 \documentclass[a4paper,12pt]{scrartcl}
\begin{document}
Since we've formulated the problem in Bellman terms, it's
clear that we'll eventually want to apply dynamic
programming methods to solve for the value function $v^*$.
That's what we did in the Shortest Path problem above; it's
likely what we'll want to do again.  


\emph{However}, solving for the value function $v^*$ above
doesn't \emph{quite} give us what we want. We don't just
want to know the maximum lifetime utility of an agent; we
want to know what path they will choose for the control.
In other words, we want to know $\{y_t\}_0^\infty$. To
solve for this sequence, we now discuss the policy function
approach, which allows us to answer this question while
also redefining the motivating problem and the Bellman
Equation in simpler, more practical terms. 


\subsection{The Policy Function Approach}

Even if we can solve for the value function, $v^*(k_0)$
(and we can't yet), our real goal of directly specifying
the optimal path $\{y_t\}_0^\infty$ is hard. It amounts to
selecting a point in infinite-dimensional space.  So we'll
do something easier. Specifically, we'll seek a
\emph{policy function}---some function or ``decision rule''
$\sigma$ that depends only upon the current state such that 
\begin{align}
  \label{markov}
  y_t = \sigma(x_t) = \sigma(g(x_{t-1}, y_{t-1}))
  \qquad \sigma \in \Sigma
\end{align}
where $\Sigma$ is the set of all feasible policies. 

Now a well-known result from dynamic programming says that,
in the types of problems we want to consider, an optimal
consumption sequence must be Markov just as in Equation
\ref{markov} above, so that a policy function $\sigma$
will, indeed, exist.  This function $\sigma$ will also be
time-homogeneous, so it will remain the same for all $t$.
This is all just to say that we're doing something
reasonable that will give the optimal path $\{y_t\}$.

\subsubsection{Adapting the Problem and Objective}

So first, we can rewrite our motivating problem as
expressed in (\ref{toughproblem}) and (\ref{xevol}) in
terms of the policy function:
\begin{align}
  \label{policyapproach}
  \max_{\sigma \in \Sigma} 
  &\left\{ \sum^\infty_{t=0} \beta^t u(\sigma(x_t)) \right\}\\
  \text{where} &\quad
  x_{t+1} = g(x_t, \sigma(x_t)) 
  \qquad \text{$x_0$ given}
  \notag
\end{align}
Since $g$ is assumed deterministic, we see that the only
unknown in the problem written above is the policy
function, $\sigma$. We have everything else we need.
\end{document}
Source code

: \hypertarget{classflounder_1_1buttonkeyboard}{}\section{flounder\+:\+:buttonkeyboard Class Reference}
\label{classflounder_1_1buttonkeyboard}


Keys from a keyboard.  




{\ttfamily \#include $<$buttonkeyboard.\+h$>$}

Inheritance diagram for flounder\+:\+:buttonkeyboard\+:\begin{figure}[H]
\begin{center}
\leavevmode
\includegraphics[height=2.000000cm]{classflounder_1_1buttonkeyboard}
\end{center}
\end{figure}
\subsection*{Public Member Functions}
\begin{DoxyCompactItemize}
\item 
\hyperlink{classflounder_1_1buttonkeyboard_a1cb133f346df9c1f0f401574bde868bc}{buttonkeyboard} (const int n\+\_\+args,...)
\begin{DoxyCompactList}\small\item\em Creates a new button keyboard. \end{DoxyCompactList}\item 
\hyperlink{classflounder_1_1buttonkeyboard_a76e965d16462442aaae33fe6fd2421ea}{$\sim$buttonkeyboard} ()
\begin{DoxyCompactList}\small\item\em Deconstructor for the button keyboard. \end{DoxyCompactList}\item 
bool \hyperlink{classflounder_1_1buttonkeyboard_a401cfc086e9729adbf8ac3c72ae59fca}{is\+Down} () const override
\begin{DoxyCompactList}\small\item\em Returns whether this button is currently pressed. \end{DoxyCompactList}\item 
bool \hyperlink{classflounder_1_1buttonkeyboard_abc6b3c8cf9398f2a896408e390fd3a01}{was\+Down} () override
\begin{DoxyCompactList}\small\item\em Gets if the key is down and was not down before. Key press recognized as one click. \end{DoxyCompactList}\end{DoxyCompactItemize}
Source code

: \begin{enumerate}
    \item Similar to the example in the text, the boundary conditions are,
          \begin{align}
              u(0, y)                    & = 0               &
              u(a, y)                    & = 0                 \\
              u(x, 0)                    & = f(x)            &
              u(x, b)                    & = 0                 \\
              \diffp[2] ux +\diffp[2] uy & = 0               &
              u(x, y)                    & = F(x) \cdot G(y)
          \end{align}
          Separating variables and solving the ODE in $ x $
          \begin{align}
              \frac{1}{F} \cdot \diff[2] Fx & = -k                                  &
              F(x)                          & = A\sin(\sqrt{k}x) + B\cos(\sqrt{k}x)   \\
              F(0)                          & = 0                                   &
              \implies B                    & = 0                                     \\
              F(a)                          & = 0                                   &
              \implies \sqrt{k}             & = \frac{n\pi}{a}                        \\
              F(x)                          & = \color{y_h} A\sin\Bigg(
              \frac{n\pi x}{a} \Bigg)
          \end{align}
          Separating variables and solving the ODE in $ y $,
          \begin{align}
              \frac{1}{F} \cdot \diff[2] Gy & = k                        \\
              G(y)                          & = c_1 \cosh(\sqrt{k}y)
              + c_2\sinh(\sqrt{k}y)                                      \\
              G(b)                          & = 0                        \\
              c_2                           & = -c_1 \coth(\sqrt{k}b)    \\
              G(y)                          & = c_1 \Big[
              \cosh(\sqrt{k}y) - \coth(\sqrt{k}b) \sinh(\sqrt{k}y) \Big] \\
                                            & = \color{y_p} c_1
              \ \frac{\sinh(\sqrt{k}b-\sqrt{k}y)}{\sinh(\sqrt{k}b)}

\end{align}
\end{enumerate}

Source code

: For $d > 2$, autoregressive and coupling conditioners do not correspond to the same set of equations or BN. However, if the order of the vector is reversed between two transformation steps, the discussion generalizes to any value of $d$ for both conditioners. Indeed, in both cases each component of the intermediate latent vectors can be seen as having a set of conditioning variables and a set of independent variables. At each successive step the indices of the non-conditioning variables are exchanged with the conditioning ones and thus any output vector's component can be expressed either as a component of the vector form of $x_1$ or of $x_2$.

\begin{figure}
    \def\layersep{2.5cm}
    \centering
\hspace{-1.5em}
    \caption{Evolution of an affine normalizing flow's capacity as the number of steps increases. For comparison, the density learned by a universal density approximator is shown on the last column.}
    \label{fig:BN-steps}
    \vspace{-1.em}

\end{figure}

**TASK GOAL:** Start with the first line. Please copy exactly each line of the listing through the one with "function $v^*$ above", including it.

**FINISHED EXERCISE:**
 \documentclass[a4paper,12pt]{scrartcl}
\begin{document}
Since we've formulated the problem in Bellman terms, it's
clear that we'll eventually want to apply dynamic
programming methods to solve for the value function $v^*$.
That's what we did in the Shortest Path problem above; it's
likely what we'll want to do again.  


\emph{However}, solving for the value function $v^*$ above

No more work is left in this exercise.